Quantum Chromodynamics
Quantum chromodynamics (QCD) is the theory of the strong interaction between the quarks and gluons that make up hadronic matter. As part of the GlueX experiment in Hall D of the Thomas Jefferson Nuclear Accelerator Facility, faculty members Gan, Black and Daniels test QCD using meson photoproduction.
Neutrino Physics
The 2015 Nobel Prize in physics was awarded for the discovery that neutrinos, ghostly, weakly-interacting fundamental particles long thought to be massless, oscillate between flavor states and therefore are actually massive. This surprising discovery has important ramifications for the Standard Model.
What are the masses of the neutrinos? Are neutrinos their own antiparticles? Is lepton number conservation violated?
To address these questions, Professor Daniels searches for neutrinoless double-beta decay, a rare hypothetical nuclear process, as part of the EXO-200 and nEXO collaborations and carries out related nuclear structure measurements at the Triangle Universities Nuclear Laboratory (TUNL).
Quantum Computation and Quantum Information
Professor Moorad Alexanian's research is concerned with quantum entanglement, which lies at the foundation of quantum mechanics.
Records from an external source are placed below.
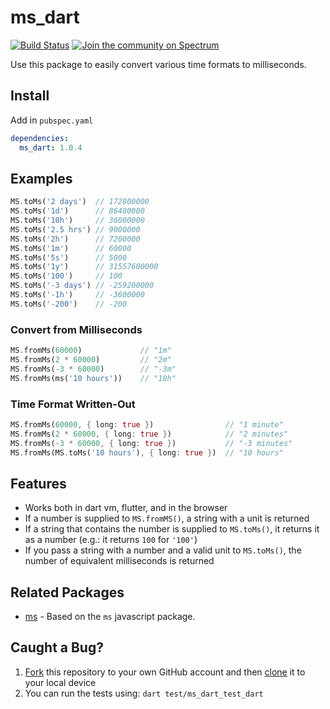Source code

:# ms_dart

[![Build Status](https://travis-ci.org/chrisvasquez/ms_dart.svg?branch=master)](https://travis-ci.org/chrisvasquez/ms_dart)
[![Join the community on Spectrum](https://withspectrum.github.io/badge/badge.svg)](https://spectrum.chat/users/chrisvasquez)

Use this package to easily convert various time formats to milliseconds.

## Install

Add in `pubspec.yaml`

```yaml
dependencies:
  ms_dart: 1.0.4
```

## Examples

```dart
MS.toMs('2 days')  // 172800000
MS.toMs('1d')      // 86400000
MS.toMs('10h')     // 36000000
MS.toMs('2.5 hrs') // 9000000
MS.toMs('2h')      // 7200000
MS.toMs('1m')      // 60000
MS.toMs('5s')      // 5000
MS.toMs('1y')      // 31557600000
MS.toMs('100')     // 100
MS.toMs('-3 days') // -259200000
MS.toMs('-1h')     // -3600000
MS.toMs('-200')    // -200
```

### Convert from Milliseconds

```dart
MS.fromMs(60000)             // "1m"
MS.fromMs(2 * 60000)         // "2m"
MS.fromMs(-3 * 60000)        // "-3m"
MS.fromMs(ms('10 hours'))    // "10h"
```

### Time Format Written-Out

```dart
MS.fromMs(60000, { long: true })                // "1 minute"
MS.fromMs(2 * 60000, { long: true })            // "2 minutes"
MS.fromMs(-3 * 60000, { long: true })           // "-3 minutes"
MS.fromMs(MS.toMs('10 hours'), { long: true })  // "10 hours"
```

## Features

- Works both in dart vm, flutter, and in the browser
- If a number is supplied to `MS.fromMS()`, a string with a unit is returned
- If a string that contains the number is supplied to `MS.toMs()`, it returns it as a number (e.g.: it returns `100` for `'100'`)
- If you pass a string with a number and a valid unit to `MS.toMs()`, the number of equivalent milliseconds is returned

## Related Packages

- [ms](https://https://github.com/zeit/ms) - Based on the `ms` javascript package.

## Caught a Bug?

1. [Fork](https://help.github.com/articles/fork-a-repo/) this repository to your own GitHub account and then [clone](https://help.github.com/articles/cloning-a-repository/) it to your local device
2. You can run the tests using: `dart test/ms_dart_test_dart`
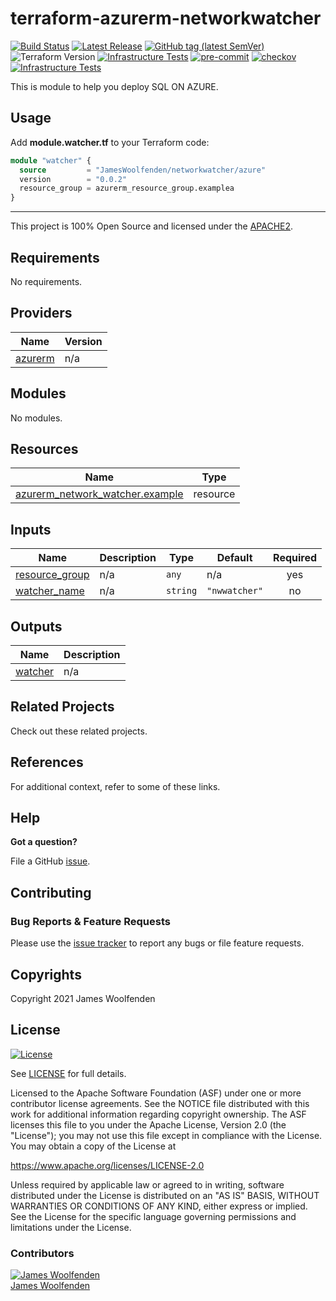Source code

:# terraform-azurerm-networkwatcher

[![Build Status](https://github.com/JamesWoolfenden/terraform-azurerm-networkwatcher/workflows/Verify%20and%20Bump/badge.svg?branch=main)](https://github.com/JamesWoolfenden/terraform-azurerm-networkwatcher)
[![Latest Release](https://img.shields.io/github/release/JamesWoolfenden/terraform-azurerm-networkwatcher.svg)](https://github.com/JamesWoolfenden/terraform-azurerm-networkwatcher/releases/latest)
[![GitHub tag (latest SemVer)](https://img.shields.io/github/tag/JamesWoolfenden/terraform-azurerm-networkwatcher.svg?label=latest)](https://github.com/JamesWoolfenden/terraform-azurerm-networkwatcher/releases/latest)
![Terraform Version](https://img.shields.io/badge/tf-%3E%3D0.14.0-blue.svg)
[![Infrastructure Tests](https://www.bridgecrew.cloud/badges/github/JamesWoolfenden/terraform-azurerm-networkwatcher/cis_aws)](https://www.bridgecrew.cloud/link/badge?vcs=github&fullRepo=JamesWoolfenden%2Fterraform-azurerm-networkwatcher&benchmark=CIS+AWS+V1.2)
[![pre-commit](https://img.shields.io/badge/pre--commit-enabled-brightgreen?logo=pre-commit&logoColor=white)](https://github.com/pre-commit/pre-commit)
[![checkov](https://img.shields.io/badge/checkov-verified-brightgreen)](https://www.checkov.io/)
[![Infrastructure Tests](https://www.bridgecrew.cloud/badges/github/jameswoolfenden/terraform-azurerm-networkwatcher/general)](https://www.bridgecrew.cloud/link/badge?vcs=github&fullRepo=JamesWoolfenden%2Fterraform-azurerm-networkwatcher&benchmark=INFRASTRUCTURE+SECURITY)

This is module to help you deploy SQL ON AZURE.

## Usage

Add **module.watcher.tf** to your Terraform code:

```terraform
module "watcher" {
  source         = "JamesWoolfenden/networkwatcher/azure"
  version        = "0.0.2"
  resource_group = azurerm_resource_group.examplea
}
```

---

This project is 100% Open Source and licensed under the [APACHE2](LICENSE).

<!-- BEGINNING OF PRE-COMMIT-TERRAFORM DOCS HOOK -->
## Requirements

No requirements.

## Providers

| Name | Version |
|------|---------|
| <a name="provider_azurerm"></a> [azurerm](#provider\_azurerm) | n/a |

## Modules

No modules.

## Resources

| Name | Type |
|------|------|
| [azurerm_network_watcher.example](https://registry.terraform.io/providers/hashicorp/azurerm/latest/docs/resources/network_watcher) | resource |

## Inputs

| Name | Description | Type | Default | Required |
|------|-------------|------|---------|:--------:|
| <a name="input_resource_group"></a> [resource\_group](#input\_resource\_group) | n/a | `any` | n/a | yes |
| <a name="input_watcher_name"></a> [watcher\_name](#input\_watcher\_name) | n/a | `string` | `"nwwatcher"` | no |

## Outputs

| Name | Description |
|------|-------------|
| <a name="output_watcher"></a> [watcher](#output\_watcher) | n/a |
<!-- END OF PRE-COMMIT-TERRAFORM DOCS HOOK -->

## Related Projects

Check out these related projects.

## References

For additional context, refer to some of these links.

## Help

**Got a question?**

File a GitHub [issue](https://github.com/JamesWoolfenden/terraform-azurerm-networkwatcher/issues).

## Contributing

### Bug Reports & Feature Requests

Please use the [issue tracker](https://github.com/JamesWoolfenden/terraform-azurerm-networkwatcher/issues) to report any bugs or file feature requests.

## Copyrights

Copyright 2021 James Woolfenden

## License

[![License](https://img.shields.io/badge/License-Apache%202.0-blue.svg)](https://opensource.org/licenses/Apache-2.0)

See [LICENSE](LICENSE) for full details.

Licensed to the Apache Software Foundation (ASF) under one
or more contributor license agreements. See the NOTICE file
distributed with this work for additional information
regarding copyright ownership. The ASF licenses this file
to you under the Apache License, Version 2.0 (the
"License"); you may not use this file except in compliance
with the License. You may obtain a copy of the License at

<https://www.apache.org/licenses/LICENSE-2.0>

Unless required by applicable law or agreed to in writing,
software distributed under the License is distributed on an
"AS IS" BASIS, WITHOUT WARRANTIES OR CONDITIONS OF ANY
KIND, either express or implied. See the License for the
specific language governing permissions and limitations
under the License.

### Contributors

[![James Woolfenden][jameswoolfenden_avatar]][jameswoolfenden_homepage]<br/>[James Woolfenden][jameswoolfenden_homepage]

[jameswoolfenden_homepage]: https://github.com/jameswoolfenden
[jameswoolfenden_avatar]: https://github.com/jameswoolfenden.png?size=150
[github]: https://github.com/jameswoolfenden
[linkedin]: https://www.linkedin.com/in/jameswoolfenden/
[twitter]: https://twitter.com/JimWoolfenden
[share_twitter]: https://twitter.com/intent/tweet/?text=terraform-azurerm-networkwatcher&url=https://github.com/JamesWoolfenden/terraform-azurerm-networkwatcher
[share_linkedin]: https://www.linkedin.com/shareArticle?mini=true&title=terraform-azurerm-networkwatcher&url=https://github.com/JamesWoolfenden/terraform-azurerm-networkwatcher
[share_reddit]: https://reddit.com/submit/?url=https://github.com/JamesWoolfenden/terraform-azurerm-networkwatcher
[share_facebook]: https://facebook.com/sharer/sharer.php?u=https://github.com/JamesWoolfenden/terraform-azurerm-networkwatcher
[share_email]: mailto:?subject=terraform-azurerm-networkwatcher&body=https://github.com/JamesWoolfenden/terraform-azurerm-networkwatcher

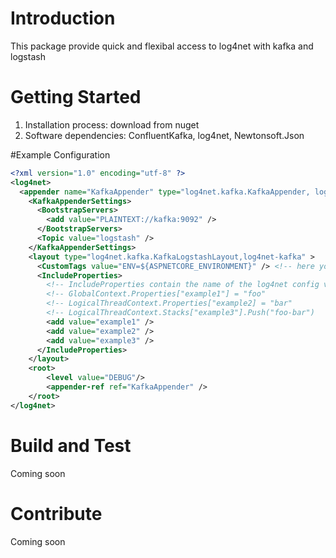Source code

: # Introduction
This package provide quick and flexibal access to log4net with kafka and logstash

# Getting Started
1.	Installation process: download from nuget
2.	Software dependencies: ConfluentKafka, log4net, Newtonsoft.Json

#Example Configuration
```xml
<?xml version="1.0" encoding="utf-8" ?>
<log4net>
  <appender name="KafkaAppender" type="log4net.kafka.KafkaAppender, log4net-kafka">
    <KafkaAppenderSettings>
      <BootstrapServers>
        <add value="PLAINTEXT://kafka:9092" />
      </BootstrapServers>
      <Topic value="logstash" />
    </KafkaAppenderSettings>
    <layout type="log4net.kafka.KafkaLogstashLayout,log4net-kafka" >
      <CustomTags value="ENV=${ASPNETCORE_ENVIRONMENT}" /> <!-- here you can insert references to environment variables -->
      <IncludeProperties>
        <!-- IncludeProperties contain the name of the log4net config variables you declared in code like: -->
        <!-- GlobalContext.Properties["example1"] = "foo"               -->
        <!-- LogicalThreadContext.Properties["example2] = "bar"         -->
        <!-- LogicalThreadContext.Stacks["example3"].Push("foo-bar")    -->
        <add value="example1" />
        <add value="example2" />
        <add value="example3" />
      </IncludeProperties>
    </layout>
    <root>
        <level value="DEBUG"/>
        <appender-ref ref="KafkaAppender" />
    </root>
</log4net>
```

# Build and Test
Coming soon

# Contribute
Coming soon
Erwin Schrödinger highlighted entanglement with his puzzling cat thought experiment and Einstein deriding it as "spooky action at a distance."
Nonetheless, quantum entanglement has been verified experimentally and is essential for quantum information communication and processing protocols in quantum cryptography, dense coding, teleportation and entanglement swapping, which can be used to realize quantum repeaters.
Entanglement can be achieved via two interacting quantum systems or by an appropriate joint measurement of two systems.
In the development of quantum algorithms and quantum information processing, one attempts to generate states that are maximally entangled in order to maximize the advantage of nonclassical correlations between parts of a given quantum system.